My second issue is, at least in my own opinion, much less complicated than the first. Christopher quotes the Catechism, section 2298, as rather definitive proof that the Church does not herself condone the use of torture and never has. But I think that it is worth adding that even the rabidly anti-Catholic historian, Henry Charles Lea, in his mammoth, three-volume slander against the Church called A History of the Inquisition of the Middle Ages (New York, 1955), points out that throughout history the Church has always handed prisoners over to secular authorities to be tortured. This is precisely the sort of thing that will make some folks smile knowingly and say "Oh, sure, the Church is against torture like Ted Kennedy is against abortion."
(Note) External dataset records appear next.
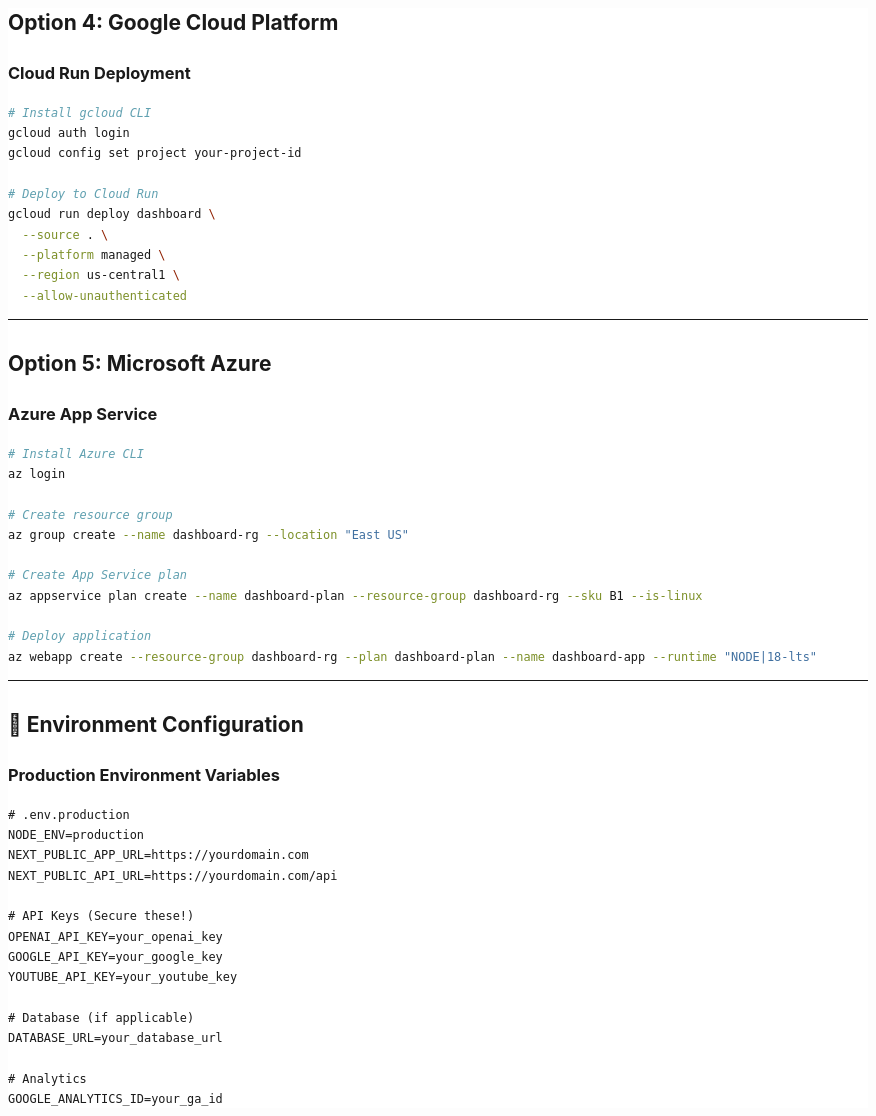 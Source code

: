 
## **Option 4: Google Cloud Platform**

### **Cloud Run Deployment**
```bash
# Install gcloud CLI
gcloud auth login
gcloud config set project your-project-id

# Deploy to Cloud Run
gcloud run deploy dashboard \
  --source . \
  --platform managed \
  --region us-central1 \
  --allow-unauthenticated
```

---

## **Option 5: Microsoft Azure**

### **Azure App Service**
```bash
# Install Azure CLI
az login

# Create resource group
az group create --name dashboard-rg --location "East US"

# Create App Service plan
az appservice plan create --name dashboard-plan --resource-group dashboard-rg --sku B1 --is-linux

# Deploy application
az webapp create --resource-group dashboard-rg --plan dashboard-plan --name dashboard-app --runtime "NODE|18-lts"
```

---

## 🔧 **Environment Configuration**

### **Production Environment Variables**
```env
# .env.production
NODE_ENV=production
NEXT_PUBLIC_APP_URL=https://yourdomain.com
NEXT_PUBLIC_API_URL=https://yourdomain.com/api

# API Keys (Secure these!)
OPENAI_API_KEY=your_openai_key
GOOGLE_API_KEY=your_google_key
YOUTUBE_API_KEY=your_youtube_key

# Database (if applicable)
DATABASE_URL=your_database_url

# Analytics
GOOGLE_ANALYTICS_ID=your_ga_id
```
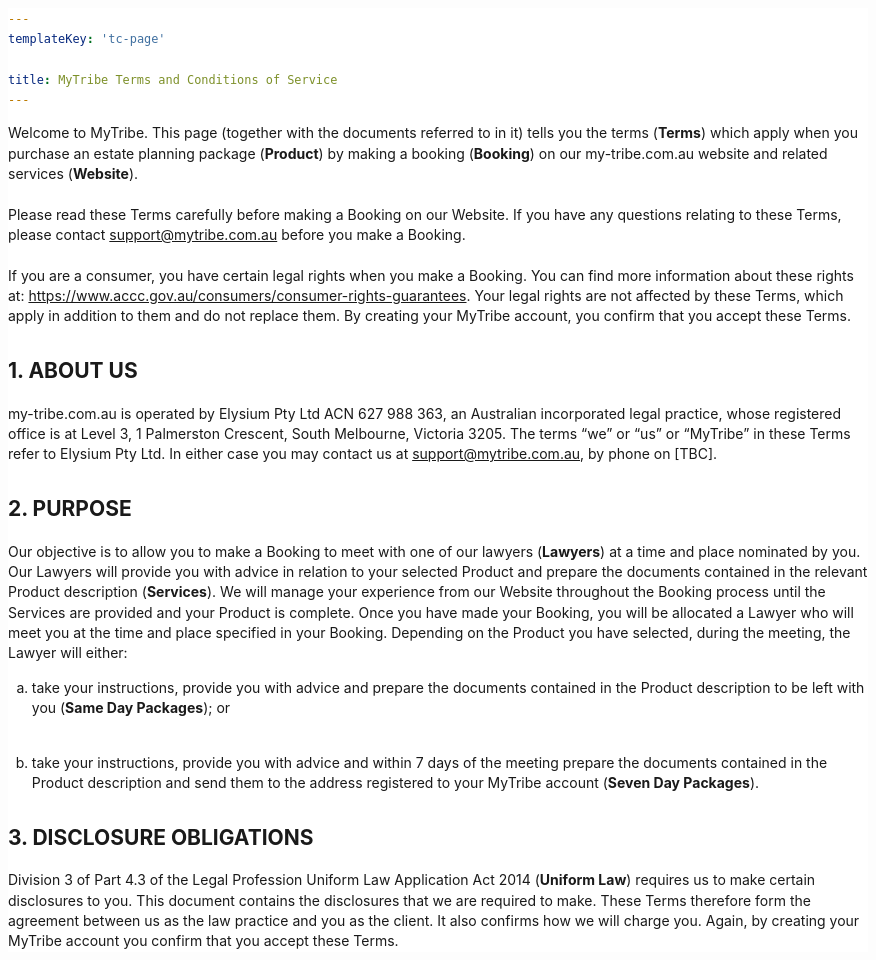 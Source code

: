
 ```yaml
---
templateKey: 'tc-page'

title: MyTribe Terms and Conditions of Service
---
```


Welcome to MyTribe. This page (together with the documents referred to in it) tells you the terms (**Terms**) which apply when you purchase an estate planning package (**Product**) by making a booking (**Booking**) on our my-tribe.com.au website and related services (**Website**).
<br><br>Please read these Terms carefully before making a Booking on our Website. If you have any questions relating to these Terms, please contact support@mytribe.com.au before you make a Booking.<br><br>
If you are a consumer, you have certain legal rights when you make a Booking. You can find more information about these rights at: https://www.accc.gov.au/consumers/consumer-rights-guarantees. Your legal rights are not affected by these Terms, which apply in addition to them and do not replace them. By creating your MyTribe account, you confirm that you accept these Terms.

## 1. ABOUT US

my-tribe.com.au is operated by Elysium Pty Ltd ACN 627 988 363, an Australian incorporated legal practice, whose registered office is at Level 3, 1 Palmerston Crescent, South Melbourne, Victoria 3205. The terms “we” or “us” or “MyTribe” in these Terms refer to Elysium Pty Ltd. In either case you may contact us at support@mytribe.com.au, by phone on [TBC].

## 2. PURPOSE

Our objective is to allow you to make a Booking to meet with one of our lawyers (**Lawyers**) at a time and place nominated by you. Our Lawyers will provide you with advice in relation to your selected Product and prepare the documents contained in the relevant Product description (**Services**). We will manage your experience from our Website throughout the Booking process until the Services are provided and your Product is complete. Once you have made your Booking, you will be allocated a Lawyer who will meet you at the time and place specified in your Booking. Depending on the Product you have selected, during the meeting, the Lawyer will either:

<style type="text/css">
    ol { list-style-type: lower-alpha; }</style>


1. take your instructions, provide you with advice and prepare the documents contained in the Product description to be left with you (**Same Day Packages**); or<br><br>

2. take your instructions, provide you with advice and within 7 days of the meeting prepare the documents contained in the Product description and send them to the address registered to your MyTribe account (**Seven Day Packages**).

## 3. DISCLOSURE OBLIGATIONS

Division 3 of Part 4.3 of the Legal Profession Uniform Law Application Act 2014 (**Uniform Law**) requires us to make certain disclosures to you. This document contains the disclosures that we are required to make. These Terms therefore form the agreement between us as the law practice and you as the client. It also confirms how we will charge you. Again, by creating your MyTribe account you confirm that you accept these Terms.
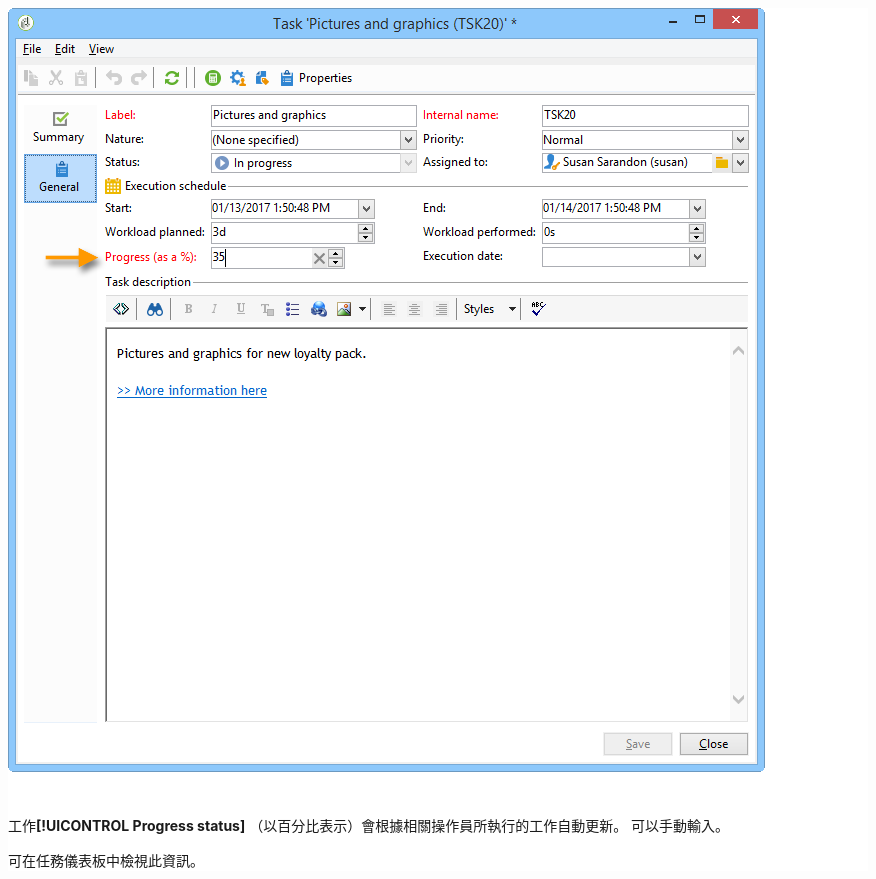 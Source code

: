 ![](assets/s_ncs_user_task_percentage_done_enter.png)

工作&#x200B;**[!UICONTROL Progress status]** （以百分比表示）會根據相關操作員所執行的工作自動更新。 可以手動輸入。

可在任務儀表板中檢視此資訊。

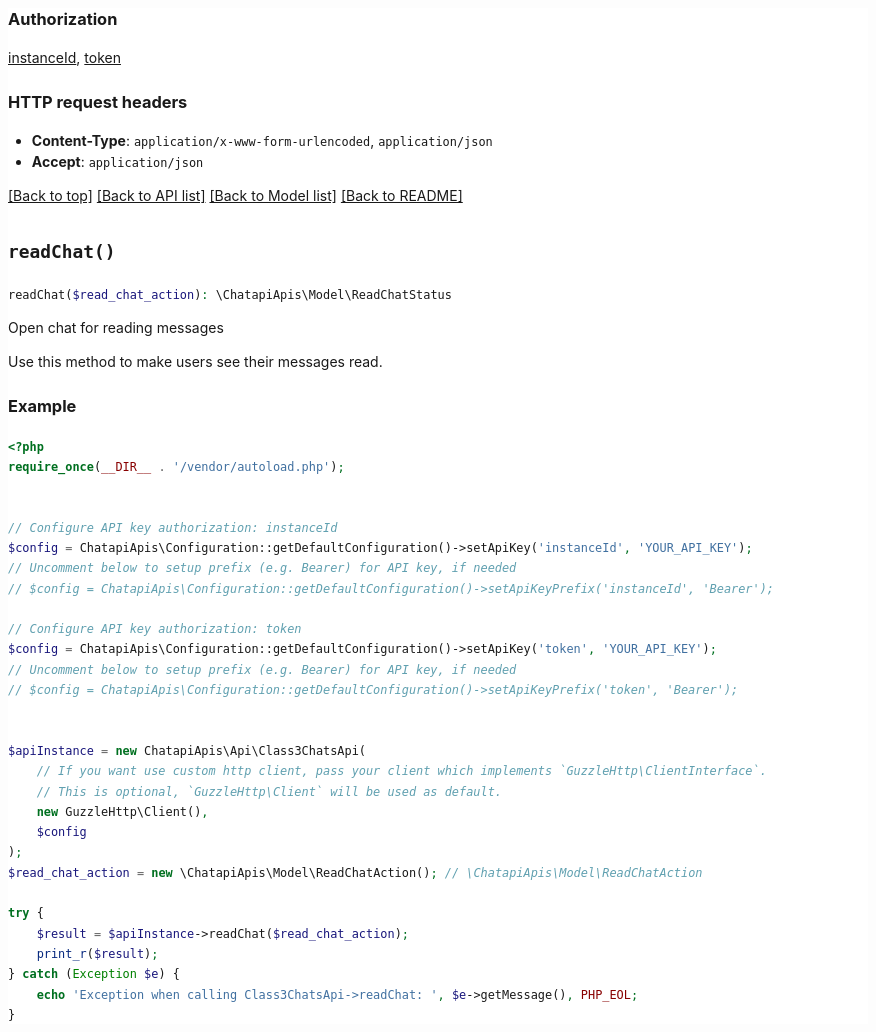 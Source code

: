 ### Authorization

[instanceId](../../README.md#instanceId), [token](../../README.md#token)

### HTTP request headers

- **Content-Type**: `application/x-www-form-urlencoded`, `application/json`
- **Accept**: `application/json`

[[Back to top]](#) [[Back to API list]](../../README.md#endpoints)
[[Back to Model list]](../../README.md#models)
[[Back to README]](../../README.md)

## `readChat()`

```php
readChat($read_chat_action): \ChatapiApis\Model\ReadChatStatus
```

Open chat for reading messages

Use this method to make users see their messages read.

### Example

```php
<?php
require_once(__DIR__ . '/vendor/autoload.php');


// Configure API key authorization: instanceId
$config = ChatapiApis\Configuration::getDefaultConfiguration()->setApiKey('instanceId', 'YOUR_API_KEY');
// Uncomment below to setup prefix (e.g. Bearer) for API key, if needed
// $config = ChatapiApis\Configuration::getDefaultConfiguration()->setApiKeyPrefix('instanceId', 'Bearer');

// Configure API key authorization: token
$config = ChatapiApis\Configuration::getDefaultConfiguration()->setApiKey('token', 'YOUR_API_KEY');
// Uncomment below to setup prefix (e.g. Bearer) for API key, if needed
// $config = ChatapiApis\Configuration::getDefaultConfiguration()->setApiKeyPrefix('token', 'Bearer');


$apiInstance = new ChatapiApis\Api\Class3ChatsApi(
    // If you want use custom http client, pass your client which implements `GuzzleHttp\ClientInterface`.
    // This is optional, `GuzzleHttp\Client` will be used as default.
    new GuzzleHttp\Client(),
    $config
);
$read_chat_action = new \ChatapiApis\Model\ReadChatAction(); // \ChatapiApis\Model\ReadChatAction

try {
    $result = $apiInstance->readChat($read_chat_action);
    print_r($result);
} catch (Exception $e) {
    echo 'Exception when calling Class3ChatsApi->readChat: ', $e->getMessage(), PHP_EOL;
}
```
As the Catechism makes clear, however, it is a mistake to make a moral judgment about the Church as a whole and her teachings on the basis of certain mistaken prudential judgments made by members of the Church at certain times in history. The teaching has always been clear; men's minds are often less so, and what seems prudent in one situation may not seem very prudent in retrospect. Whatever we may make of the decisions made by certain individuals to hand prisoners over to secular authorities for torture, it remains a fact that the Church herself has always forbidden it of her own representatives.